▶ [PROVIDED RECORDS]:
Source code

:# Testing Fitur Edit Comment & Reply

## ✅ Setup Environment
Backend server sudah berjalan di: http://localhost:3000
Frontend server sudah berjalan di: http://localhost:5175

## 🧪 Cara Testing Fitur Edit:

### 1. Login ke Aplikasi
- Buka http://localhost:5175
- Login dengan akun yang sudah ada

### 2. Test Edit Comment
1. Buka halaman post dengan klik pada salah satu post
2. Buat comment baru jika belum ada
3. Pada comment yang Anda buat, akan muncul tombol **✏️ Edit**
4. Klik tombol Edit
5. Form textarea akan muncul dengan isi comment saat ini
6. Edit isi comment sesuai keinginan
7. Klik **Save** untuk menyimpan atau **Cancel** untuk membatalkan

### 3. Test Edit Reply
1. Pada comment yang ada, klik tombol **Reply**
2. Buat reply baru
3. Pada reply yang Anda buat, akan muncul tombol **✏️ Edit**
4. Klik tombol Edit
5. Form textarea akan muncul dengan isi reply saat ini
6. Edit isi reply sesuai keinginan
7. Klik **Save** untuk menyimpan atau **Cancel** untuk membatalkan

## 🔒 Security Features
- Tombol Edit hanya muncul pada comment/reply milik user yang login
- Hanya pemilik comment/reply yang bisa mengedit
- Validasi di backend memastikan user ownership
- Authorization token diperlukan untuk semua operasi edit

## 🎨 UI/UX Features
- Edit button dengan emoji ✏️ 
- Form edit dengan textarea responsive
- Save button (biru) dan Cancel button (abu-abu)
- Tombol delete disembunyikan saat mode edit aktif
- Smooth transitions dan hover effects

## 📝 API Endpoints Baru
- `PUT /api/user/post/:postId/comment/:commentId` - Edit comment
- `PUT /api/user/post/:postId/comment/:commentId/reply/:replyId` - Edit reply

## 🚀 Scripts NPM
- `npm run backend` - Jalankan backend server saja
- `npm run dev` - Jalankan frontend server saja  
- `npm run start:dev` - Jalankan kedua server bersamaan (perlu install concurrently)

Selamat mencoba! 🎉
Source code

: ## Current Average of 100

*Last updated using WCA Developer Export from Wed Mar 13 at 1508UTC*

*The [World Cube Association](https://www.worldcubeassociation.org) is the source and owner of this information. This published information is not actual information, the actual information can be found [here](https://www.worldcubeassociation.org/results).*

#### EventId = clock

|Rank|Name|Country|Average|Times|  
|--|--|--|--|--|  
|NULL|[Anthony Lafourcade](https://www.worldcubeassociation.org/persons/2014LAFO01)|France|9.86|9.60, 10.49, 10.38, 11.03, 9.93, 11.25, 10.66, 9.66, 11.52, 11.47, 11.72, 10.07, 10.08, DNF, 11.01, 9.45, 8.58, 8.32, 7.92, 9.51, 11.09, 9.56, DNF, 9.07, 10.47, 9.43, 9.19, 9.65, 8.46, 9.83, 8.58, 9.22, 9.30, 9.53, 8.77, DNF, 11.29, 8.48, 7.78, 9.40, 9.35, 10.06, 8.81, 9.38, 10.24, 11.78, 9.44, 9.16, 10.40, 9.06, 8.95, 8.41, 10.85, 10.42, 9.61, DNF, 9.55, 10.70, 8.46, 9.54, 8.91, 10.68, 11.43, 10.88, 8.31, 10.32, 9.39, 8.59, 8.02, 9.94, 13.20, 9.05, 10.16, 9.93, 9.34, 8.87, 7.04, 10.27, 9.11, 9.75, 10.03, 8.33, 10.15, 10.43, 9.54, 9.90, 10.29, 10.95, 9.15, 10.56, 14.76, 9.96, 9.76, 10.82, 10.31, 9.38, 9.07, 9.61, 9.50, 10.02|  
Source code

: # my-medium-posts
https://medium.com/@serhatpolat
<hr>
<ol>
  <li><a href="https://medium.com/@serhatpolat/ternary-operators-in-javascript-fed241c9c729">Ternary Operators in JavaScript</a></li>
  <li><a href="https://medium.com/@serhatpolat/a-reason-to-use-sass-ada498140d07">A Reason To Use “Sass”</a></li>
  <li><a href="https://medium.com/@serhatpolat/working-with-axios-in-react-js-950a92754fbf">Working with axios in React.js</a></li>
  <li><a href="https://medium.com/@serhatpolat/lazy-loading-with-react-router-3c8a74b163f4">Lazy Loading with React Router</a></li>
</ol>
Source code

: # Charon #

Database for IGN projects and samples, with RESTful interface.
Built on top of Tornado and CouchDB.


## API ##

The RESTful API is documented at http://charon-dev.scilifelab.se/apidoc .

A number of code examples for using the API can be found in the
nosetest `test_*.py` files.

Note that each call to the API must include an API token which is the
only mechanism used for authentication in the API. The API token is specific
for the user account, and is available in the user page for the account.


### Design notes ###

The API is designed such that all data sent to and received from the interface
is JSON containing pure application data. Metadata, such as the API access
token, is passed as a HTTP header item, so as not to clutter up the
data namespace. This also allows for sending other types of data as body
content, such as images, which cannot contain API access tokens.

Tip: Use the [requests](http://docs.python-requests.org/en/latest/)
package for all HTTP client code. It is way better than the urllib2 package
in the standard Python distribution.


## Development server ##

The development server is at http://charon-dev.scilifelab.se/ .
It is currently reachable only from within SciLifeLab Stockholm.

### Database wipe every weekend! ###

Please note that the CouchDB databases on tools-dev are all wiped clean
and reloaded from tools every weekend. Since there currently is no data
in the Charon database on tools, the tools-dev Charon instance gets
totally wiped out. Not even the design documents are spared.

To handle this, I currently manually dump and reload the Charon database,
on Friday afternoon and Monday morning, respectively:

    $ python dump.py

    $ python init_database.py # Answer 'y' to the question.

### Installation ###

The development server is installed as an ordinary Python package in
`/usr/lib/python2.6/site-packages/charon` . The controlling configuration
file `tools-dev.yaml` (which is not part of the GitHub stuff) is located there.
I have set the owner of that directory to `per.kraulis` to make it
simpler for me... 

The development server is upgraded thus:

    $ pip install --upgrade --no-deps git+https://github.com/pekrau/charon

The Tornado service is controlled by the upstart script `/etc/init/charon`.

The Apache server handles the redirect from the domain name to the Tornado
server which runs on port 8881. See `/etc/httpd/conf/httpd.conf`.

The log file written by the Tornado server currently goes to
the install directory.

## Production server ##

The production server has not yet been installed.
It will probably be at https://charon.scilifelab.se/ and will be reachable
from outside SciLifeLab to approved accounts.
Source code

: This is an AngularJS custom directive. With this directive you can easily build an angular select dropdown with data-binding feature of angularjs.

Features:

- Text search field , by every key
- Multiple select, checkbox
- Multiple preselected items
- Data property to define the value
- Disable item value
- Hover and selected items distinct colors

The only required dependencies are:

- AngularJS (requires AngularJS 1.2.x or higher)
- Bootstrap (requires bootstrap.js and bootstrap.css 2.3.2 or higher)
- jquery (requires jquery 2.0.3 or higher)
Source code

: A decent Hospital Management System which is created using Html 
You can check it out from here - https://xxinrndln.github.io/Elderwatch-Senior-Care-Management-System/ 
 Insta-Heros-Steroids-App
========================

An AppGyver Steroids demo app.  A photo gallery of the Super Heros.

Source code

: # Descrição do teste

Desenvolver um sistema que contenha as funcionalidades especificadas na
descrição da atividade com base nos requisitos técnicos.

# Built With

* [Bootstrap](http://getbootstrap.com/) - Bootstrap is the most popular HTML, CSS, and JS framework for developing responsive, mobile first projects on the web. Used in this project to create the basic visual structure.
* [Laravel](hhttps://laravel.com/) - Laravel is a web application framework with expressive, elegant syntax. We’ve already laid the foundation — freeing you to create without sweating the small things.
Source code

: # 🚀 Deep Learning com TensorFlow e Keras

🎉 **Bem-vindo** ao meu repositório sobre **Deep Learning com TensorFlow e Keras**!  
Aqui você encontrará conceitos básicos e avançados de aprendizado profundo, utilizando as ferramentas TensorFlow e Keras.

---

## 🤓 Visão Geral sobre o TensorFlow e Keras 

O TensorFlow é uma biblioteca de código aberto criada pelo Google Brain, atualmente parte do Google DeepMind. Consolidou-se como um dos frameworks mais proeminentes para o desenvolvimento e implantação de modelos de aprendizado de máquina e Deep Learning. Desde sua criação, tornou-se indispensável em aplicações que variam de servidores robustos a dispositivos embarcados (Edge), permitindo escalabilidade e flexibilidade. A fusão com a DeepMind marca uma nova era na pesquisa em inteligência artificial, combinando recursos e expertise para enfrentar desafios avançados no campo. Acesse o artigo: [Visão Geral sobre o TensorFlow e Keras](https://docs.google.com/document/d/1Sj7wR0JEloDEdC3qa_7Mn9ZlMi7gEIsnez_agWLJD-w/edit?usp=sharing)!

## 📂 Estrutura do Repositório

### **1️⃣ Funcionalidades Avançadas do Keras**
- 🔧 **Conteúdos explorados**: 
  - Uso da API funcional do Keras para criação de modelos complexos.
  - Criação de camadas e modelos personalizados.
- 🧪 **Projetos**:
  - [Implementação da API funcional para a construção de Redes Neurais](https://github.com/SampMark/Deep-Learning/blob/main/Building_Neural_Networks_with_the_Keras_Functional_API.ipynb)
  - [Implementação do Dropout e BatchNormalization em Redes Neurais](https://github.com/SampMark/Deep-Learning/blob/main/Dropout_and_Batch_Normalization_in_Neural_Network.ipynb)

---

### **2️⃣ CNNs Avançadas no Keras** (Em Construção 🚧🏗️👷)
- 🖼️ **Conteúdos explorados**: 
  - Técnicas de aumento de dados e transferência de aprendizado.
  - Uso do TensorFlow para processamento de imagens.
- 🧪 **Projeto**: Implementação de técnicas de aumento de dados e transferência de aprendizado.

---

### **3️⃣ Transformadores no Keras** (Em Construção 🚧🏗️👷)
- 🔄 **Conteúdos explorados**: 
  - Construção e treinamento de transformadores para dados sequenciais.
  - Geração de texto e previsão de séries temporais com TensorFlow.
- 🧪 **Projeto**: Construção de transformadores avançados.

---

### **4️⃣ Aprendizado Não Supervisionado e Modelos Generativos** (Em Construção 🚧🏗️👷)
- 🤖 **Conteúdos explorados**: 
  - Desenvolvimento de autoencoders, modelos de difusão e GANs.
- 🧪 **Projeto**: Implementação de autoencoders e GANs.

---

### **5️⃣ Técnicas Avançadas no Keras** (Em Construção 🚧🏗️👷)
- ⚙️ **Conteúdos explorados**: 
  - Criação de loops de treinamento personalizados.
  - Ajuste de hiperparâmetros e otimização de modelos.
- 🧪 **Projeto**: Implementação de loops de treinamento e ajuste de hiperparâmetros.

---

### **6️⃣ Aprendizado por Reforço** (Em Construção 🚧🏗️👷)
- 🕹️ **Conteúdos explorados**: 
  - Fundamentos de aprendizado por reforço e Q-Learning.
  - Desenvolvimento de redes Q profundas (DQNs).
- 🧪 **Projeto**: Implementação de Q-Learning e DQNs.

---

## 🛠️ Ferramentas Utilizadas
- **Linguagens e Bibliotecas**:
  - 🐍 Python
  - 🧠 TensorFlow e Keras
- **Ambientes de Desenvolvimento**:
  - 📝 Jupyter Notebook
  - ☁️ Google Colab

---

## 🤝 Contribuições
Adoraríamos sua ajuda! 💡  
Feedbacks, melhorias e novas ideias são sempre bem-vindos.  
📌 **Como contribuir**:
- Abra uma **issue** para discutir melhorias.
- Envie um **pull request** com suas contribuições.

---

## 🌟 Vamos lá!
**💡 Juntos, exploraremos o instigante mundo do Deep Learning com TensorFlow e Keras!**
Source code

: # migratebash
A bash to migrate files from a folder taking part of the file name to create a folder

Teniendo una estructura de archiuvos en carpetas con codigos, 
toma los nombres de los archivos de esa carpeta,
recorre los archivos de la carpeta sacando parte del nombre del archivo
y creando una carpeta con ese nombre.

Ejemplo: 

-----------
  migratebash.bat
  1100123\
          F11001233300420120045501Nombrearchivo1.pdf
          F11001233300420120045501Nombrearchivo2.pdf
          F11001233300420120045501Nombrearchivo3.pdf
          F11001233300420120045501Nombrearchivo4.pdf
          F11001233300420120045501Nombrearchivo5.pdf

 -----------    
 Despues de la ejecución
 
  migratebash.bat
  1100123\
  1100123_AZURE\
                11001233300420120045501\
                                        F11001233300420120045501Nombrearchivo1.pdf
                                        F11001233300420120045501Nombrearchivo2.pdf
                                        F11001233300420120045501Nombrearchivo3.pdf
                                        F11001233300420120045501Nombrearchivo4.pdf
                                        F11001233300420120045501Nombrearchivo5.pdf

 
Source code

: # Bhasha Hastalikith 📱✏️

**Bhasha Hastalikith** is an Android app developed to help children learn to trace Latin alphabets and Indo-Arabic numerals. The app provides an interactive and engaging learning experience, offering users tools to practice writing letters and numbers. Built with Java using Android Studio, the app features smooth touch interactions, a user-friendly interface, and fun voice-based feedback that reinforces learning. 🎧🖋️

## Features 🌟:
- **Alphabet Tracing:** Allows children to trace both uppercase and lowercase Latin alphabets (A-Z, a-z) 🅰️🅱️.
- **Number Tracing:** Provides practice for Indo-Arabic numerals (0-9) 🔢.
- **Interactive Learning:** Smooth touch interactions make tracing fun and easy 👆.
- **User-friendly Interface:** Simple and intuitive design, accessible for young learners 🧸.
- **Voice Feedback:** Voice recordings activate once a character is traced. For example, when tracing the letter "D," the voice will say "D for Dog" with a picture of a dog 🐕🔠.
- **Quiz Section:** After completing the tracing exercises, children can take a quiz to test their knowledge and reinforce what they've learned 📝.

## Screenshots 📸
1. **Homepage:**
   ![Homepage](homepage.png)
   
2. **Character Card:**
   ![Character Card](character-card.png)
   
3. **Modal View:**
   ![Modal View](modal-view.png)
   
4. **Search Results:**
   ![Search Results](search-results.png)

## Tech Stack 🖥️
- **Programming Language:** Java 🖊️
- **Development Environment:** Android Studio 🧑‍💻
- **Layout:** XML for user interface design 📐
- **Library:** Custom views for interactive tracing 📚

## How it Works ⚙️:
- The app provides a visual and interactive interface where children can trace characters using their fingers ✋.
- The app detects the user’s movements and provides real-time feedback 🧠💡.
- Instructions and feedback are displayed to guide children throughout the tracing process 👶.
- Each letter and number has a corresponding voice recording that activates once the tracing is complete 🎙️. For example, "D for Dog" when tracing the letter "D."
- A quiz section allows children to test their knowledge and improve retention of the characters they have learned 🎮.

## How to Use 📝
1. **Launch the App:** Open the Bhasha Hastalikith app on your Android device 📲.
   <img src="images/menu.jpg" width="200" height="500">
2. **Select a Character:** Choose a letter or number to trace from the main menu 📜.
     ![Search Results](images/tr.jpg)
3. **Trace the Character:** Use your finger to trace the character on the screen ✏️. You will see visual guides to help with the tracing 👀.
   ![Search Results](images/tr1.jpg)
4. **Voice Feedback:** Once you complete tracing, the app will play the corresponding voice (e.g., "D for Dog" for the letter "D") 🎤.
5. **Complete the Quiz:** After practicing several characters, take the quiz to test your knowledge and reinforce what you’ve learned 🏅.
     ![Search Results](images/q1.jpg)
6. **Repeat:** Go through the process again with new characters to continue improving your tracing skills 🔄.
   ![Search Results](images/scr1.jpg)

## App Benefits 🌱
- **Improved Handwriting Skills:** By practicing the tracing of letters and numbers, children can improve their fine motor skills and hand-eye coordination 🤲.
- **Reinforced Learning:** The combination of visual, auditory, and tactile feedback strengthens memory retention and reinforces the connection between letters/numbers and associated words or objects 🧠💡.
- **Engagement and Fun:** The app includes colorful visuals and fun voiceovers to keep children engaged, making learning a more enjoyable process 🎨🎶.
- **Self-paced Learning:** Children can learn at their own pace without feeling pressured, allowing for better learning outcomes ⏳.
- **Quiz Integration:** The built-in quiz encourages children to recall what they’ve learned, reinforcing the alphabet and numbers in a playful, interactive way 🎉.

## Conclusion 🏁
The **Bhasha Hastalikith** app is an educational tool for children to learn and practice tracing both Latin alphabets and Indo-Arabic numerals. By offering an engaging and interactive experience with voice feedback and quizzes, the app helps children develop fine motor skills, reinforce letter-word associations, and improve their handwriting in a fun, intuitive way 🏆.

▶ [WORK ORDER]:
Beginning with the line above that contains "A bash to migrate", copy each line exactly up to and including the line that contains "- **Voice Feedback:**", and go no further.

▶ [EXPECTED OUTPUT]:
A bash to migrate files from a folder taking part of the file name to create a folder

Teniendo una estructura de archiuvos en carpetas con codigos, 
toma los nombres de los archivos de esa carpeta,
recorre los archivos de la carpeta sacando parte del nombre del archivo
y creando una carpeta con ese nombre.

Ejemplo: 

-----------
  migratebash.bat
  1100123\
          F11001233300420120045501Nombrearchivo1.pdf
          F11001233300420120045501Nombrearchivo2.pdf
          F11001233300420120045501Nombrearchivo3.pdf
          F11001233300420120045501Nombrearchivo4.pdf
          F11001233300420120045501Nombrearchivo5.pdf

 -----------    
 Despues de la ejecución
 
  migratebash.bat
  1100123\
  1100123_AZURE\
                11001233300420120045501\
                                        F11001233300420120045501Nombrearchivo1.pdf
                                        F11001233300420120045501Nombrearchivo2.pdf
                                        F11001233300420120045501Nombrearchivo3.pdf
                                        F11001233300420120045501Nombrearchivo4.pdf
                                        F11001233300420120045501Nombrearchivo5.pdf

 
Source code

: # Bhasha Hastalikith 📱✏️

**Bhasha Hastalikith** is an Android app developed to help children learn to trace Latin alphabets and Indo-Arabic numerals. The app provides an interactive and engaging learning experience, offering users tools to practice writing letters and numbers. Built with Java using Android Studio, the app features smooth touch interactions, a user-friendly interface, and fun voice-based feedback that reinforces learning. 🎧🖋️

## Features 🌟:
- **Alphabet Tracing:** Allows children to trace both uppercase and lowercase Latin alphabets (A-Z, a-z) 🅰️🅱️.
- **Number Tracing:** Provides practice for Indo-Arabic numerals (0-9) 🔢.
- **Interactive Learning:** Smooth touch interactions make tracing fun and easy 👆.
- **User-friendly Interface:** Simple and intuitive design, accessible for young learners 🧸.
- **Voice Feedback:** Voice recordings activate once a character is traced. For example, when tracing the letter "D," the voice will say "D for Dog" with a picture of a dog 🐕🔠.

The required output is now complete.